* WHAT IS BEING ASKED *
From the entries below, copy each line in which the word "data" occurs.

* THE RECORDS *
____

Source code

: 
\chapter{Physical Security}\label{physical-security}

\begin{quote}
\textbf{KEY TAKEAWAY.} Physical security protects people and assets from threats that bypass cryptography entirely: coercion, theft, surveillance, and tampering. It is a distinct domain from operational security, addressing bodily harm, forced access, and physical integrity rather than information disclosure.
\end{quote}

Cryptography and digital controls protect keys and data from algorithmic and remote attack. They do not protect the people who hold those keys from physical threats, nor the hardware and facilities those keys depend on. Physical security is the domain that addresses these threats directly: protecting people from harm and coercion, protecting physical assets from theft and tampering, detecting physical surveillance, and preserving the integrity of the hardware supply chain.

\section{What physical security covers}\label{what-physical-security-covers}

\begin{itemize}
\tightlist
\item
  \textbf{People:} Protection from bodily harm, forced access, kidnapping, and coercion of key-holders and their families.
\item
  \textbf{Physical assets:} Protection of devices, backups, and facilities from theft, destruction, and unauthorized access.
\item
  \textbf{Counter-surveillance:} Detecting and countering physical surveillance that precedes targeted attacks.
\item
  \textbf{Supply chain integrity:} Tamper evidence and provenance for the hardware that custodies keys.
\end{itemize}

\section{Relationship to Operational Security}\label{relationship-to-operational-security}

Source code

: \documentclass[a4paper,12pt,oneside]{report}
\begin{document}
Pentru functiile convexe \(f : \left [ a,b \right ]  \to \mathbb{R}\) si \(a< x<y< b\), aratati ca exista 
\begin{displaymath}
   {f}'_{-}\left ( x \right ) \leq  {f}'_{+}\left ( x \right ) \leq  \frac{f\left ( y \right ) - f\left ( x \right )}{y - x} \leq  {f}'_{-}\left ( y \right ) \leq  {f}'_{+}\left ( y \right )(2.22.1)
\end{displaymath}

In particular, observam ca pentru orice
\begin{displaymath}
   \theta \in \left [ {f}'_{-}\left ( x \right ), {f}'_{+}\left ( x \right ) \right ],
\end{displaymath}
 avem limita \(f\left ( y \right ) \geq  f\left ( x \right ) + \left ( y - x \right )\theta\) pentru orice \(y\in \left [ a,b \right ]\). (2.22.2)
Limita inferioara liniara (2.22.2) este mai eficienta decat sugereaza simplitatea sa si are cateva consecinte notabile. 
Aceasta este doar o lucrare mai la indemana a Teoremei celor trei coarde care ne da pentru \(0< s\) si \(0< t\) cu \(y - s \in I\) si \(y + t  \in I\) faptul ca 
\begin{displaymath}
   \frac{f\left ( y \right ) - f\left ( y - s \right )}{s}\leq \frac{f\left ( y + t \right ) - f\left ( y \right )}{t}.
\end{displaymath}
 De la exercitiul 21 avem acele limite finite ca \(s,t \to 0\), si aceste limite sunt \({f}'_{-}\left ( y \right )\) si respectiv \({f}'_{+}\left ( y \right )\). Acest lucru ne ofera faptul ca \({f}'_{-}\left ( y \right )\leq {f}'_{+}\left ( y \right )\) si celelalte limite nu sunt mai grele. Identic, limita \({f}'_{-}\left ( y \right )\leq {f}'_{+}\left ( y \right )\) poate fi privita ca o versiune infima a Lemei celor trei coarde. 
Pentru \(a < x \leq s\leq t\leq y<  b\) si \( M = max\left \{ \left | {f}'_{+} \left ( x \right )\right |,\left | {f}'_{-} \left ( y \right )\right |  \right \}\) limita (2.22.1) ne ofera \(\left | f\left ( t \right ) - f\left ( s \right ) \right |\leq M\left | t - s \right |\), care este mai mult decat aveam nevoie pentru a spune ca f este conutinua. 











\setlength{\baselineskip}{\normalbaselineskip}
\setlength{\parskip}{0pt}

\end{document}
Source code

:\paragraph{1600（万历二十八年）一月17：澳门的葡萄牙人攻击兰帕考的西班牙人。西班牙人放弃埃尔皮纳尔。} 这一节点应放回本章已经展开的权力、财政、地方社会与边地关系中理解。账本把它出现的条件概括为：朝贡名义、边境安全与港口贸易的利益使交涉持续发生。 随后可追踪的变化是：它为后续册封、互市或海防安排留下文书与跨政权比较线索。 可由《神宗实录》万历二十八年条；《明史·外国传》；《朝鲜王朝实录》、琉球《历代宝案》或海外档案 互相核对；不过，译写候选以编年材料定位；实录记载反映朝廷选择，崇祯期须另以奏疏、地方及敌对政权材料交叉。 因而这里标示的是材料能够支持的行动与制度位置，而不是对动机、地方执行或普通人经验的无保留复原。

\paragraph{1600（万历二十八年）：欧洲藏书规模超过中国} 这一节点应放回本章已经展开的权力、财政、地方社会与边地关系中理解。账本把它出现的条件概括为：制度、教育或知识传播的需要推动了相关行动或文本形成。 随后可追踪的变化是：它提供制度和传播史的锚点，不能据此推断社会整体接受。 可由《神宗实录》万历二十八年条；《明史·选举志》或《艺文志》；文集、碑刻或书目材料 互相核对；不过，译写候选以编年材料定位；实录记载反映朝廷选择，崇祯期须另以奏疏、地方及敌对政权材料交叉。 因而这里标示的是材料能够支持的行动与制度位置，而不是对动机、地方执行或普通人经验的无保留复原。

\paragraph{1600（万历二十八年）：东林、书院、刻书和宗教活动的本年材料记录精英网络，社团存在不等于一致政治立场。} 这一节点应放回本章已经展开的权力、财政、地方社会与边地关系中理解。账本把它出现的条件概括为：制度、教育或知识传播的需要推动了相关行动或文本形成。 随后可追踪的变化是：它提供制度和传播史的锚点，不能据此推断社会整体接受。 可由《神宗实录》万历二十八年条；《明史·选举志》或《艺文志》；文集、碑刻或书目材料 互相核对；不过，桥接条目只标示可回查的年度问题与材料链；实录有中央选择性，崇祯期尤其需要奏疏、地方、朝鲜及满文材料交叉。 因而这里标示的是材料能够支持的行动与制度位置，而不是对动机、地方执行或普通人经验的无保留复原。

____

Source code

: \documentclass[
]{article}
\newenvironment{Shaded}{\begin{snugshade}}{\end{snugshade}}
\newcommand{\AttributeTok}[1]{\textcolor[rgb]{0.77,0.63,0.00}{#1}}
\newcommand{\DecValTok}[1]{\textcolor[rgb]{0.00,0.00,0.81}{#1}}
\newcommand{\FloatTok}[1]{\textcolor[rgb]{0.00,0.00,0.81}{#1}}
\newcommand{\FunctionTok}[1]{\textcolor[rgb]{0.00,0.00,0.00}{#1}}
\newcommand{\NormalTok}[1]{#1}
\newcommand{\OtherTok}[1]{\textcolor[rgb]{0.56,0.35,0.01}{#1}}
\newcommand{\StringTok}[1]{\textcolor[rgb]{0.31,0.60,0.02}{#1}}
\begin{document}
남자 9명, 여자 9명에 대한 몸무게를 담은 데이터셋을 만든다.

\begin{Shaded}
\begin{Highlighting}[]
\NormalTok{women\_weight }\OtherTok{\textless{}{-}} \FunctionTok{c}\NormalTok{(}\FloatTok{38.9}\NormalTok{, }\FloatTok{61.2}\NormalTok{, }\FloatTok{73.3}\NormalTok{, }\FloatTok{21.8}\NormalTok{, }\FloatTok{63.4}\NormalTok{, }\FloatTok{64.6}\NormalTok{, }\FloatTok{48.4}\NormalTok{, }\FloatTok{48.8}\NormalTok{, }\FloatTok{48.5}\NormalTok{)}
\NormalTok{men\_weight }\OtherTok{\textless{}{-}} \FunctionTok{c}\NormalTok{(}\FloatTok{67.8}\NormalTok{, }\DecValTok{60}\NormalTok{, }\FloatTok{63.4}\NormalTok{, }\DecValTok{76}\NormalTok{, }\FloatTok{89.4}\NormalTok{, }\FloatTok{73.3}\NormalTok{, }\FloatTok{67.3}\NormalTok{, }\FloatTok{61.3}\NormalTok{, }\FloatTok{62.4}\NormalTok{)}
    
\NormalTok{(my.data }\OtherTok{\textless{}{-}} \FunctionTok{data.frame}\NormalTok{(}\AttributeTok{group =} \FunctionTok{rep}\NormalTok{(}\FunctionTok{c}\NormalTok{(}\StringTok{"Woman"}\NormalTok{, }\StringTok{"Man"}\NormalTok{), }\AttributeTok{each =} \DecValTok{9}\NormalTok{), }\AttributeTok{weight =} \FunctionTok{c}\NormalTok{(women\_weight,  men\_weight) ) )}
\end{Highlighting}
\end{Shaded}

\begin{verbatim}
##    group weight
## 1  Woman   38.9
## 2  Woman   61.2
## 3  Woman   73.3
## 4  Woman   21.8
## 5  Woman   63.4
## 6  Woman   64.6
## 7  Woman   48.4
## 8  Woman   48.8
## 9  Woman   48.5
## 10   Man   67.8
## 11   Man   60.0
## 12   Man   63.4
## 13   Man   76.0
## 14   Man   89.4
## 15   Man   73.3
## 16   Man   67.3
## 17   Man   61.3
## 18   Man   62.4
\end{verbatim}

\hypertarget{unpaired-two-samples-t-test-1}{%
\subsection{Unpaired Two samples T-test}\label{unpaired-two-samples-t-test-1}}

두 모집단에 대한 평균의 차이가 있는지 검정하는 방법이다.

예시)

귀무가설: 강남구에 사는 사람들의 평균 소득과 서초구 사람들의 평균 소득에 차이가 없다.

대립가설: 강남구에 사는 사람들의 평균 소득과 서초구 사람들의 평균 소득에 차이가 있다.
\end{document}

____

* TASK RESULT *
Cryptography and digital controls protect keys and data from algorithmic and remote attack. They do not protect the people who hold those keys from physical threats, nor the hardware and facilities those keys depend on. Physical security is the domain that addresses these threats directly: protecting people from harm and coercion, protecting physical assets from theft and tampering, detecting physical surveillance, and preserving the integrity of the hardware supply chain.
\NormalTok{(my.data }\OtherTok{\textless{}{-}} \FunctionTok{data.frame}\NormalTok{(}\AttributeTok{group =} \FunctionTok{rep}\NormalTok{(}\FunctionTok{c}\NormalTok{(}\StringTok{"Woman"}\NormalTok{, }\StringTok{"Man"}\NormalTok{), }\AttributeTok{each =} \DecValTok{9}\NormalTok{), }\AttributeTok{weight =} \FunctionTok{c}\NormalTok{(women\_weight,  men\_weight) ) )}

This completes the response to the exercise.